A esa falta de pegada, además, se sumó esta vez un expulsión inmerecida de Víctor Parada, permitiendo al Levante venirse arriba y acabar llevándose los tres puntos. Nuevo batacazo contra un rival directo, y otro gol average perdido.
Once inicial sin sorpresas el que presentó el entrenador argentino para la importante cita en tierras levantinistas. Jon Pacheco, en detrimento de Yusi, fue la única novedad respecto a los titulares que formaron contra el Girona.
Por lo demás, idéntico 4-4-2, volviendo a dejar en el banquillo a Facu Garcés y dando continuidad a Ángel Pérez en la banda derecha. El maño le ha quitado el sitio a Calebe.
Los primeros compases fueron complicados para el Alavés: el Levante, con una presión alta e intensa, no dejó que los babazorros sacaran el balón desde atrás con comodidad y eso, además de pérdidas, obligó a los de Coudet a jugar en largo.
A eso se sumaron los errores atrás, por ambas partes, siendo la ocasión más clara una de Carlos Álvarez. La volea del '10' granota se marchó alta, tocó la red por encima.
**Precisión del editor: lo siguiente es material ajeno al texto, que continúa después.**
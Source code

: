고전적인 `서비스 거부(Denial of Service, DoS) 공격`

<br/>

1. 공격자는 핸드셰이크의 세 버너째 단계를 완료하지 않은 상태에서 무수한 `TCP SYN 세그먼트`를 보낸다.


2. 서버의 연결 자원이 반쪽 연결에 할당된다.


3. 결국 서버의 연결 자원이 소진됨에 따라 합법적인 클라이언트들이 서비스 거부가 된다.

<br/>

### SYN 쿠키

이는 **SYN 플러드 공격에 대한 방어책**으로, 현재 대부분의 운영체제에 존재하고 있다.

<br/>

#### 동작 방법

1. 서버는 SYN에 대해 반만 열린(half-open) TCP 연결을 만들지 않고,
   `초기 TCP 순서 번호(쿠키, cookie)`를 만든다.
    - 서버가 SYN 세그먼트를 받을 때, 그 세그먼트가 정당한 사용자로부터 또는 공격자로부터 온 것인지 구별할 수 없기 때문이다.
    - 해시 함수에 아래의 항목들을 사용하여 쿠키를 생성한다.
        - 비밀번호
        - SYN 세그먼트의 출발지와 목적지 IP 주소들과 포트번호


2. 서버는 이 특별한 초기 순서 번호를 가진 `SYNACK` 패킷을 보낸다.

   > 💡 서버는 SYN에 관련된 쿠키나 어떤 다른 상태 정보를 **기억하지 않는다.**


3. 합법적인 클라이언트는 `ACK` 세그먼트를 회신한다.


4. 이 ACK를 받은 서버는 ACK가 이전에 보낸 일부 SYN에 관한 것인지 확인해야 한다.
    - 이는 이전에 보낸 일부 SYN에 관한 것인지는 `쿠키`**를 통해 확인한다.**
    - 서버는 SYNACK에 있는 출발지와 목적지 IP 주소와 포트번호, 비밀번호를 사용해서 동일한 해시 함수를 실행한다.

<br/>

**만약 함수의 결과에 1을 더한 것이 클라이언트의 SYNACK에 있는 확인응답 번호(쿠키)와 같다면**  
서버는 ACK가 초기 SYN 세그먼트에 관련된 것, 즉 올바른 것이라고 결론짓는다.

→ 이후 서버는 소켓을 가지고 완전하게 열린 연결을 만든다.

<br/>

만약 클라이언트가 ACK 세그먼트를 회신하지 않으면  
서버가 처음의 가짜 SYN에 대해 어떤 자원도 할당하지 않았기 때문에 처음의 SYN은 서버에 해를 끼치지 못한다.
En ese escenario de imprecisiones, eso sí, fue el cuadro albiazul quien supo tomar la batuta del encuentro con el paso de los minutos. Alargar las posesiones fue una de las claves para ello, aparte del gran esfuerzo de los dos puntas para atosigar también las salidas granotas.
A partir del minuto 20, salvo por algún contraataque puntual, hubo un claro equipo dominador sobre el césped, y ese fue el Glorioso.
El problema del Alavés fue el de siempre: su falta de acierto de cara a meta. El balón se paseó una y otra vez por el área del Levante, pero el esperado gol no llegó. La mejor oportunidad para ello la tuvo Boyé, en un muy buen centro de Ángel que no acertó a rematar, con todo a favor en el punto de penalti. Aleñá, en el rechace de esa jugada, también pudo colocar el 0-1. Ahí fue Dela quien impidió el tanto.
Y así, como si de un déjà vu se tratase, los pupilos de Coudet tomaron rumbo al túnel de vestuarios con la misma sensación de otros días: pese a su superioridad, el electrónico seguía marcando tablas, permitiendo a los granotas desequilibrar el duelo a su favor en cualquier error babazorro. Tenaglia y Blanco fueron los otros dos que pudieron romper la igualada, en la misma jugada de estrategia. Apareció Ryan.
TRAS EL DESCANSO
La segunda mitad comenzó con susto para el Alavés, del que Carlos Álvarez fue protagonista. La estrella levantinista, asistida por Cortés, envió el balón al palo cuando ya Sivera se veía batido. De nuevo, como al inicio del partido, los albiazules no se sintieron cómodos en los primeros minutos. Y el panorama se complicó en el momento que el colegiado mostró a Parada la segunda amarilla, en el minuto 60.
Para tratar de reorganizar a su equipo, aún con mucho duelo por delante que aguantar con un futbolista menos, Coudet quitó a un punta (Toni) y dio entrada a Garcés. Algo que no impidió el paso adelante y la constante amenaza local.
Sivera apareció en su versión de santo para evitar el gol de Olasagasti primero y el de Espí después. Fueron momentos de sufrimiento, en los que el 1-0 parecía inevitable.
El bajón físico fue evidente, y los cambios se hicieron demasiado de rogar. Guevara reemplazó a Aleñá en la segunda ventana y, ya en la recta final, el Chacho brindó minutos a Protesoni (Blanco) y Abde (Ángel). Ahora bien, estos dos entraron ya con el Levante por delante en el marcador. Espí, en un centro defendido con poca contundencia, le ganó la posición a Tenaglia y Ángel y puso el balón en la escuadra.
Ya en el epílogo, el Glorioso hizo todo lo posible por rescatar un punto sobre el verde de Orriols, pero sus intentos acabaron en nada. Y no solo eso, encima los babazorros perdiendo el gol average: Espí, al contraataque, volvió a batir a Sivera para poner el 2-0.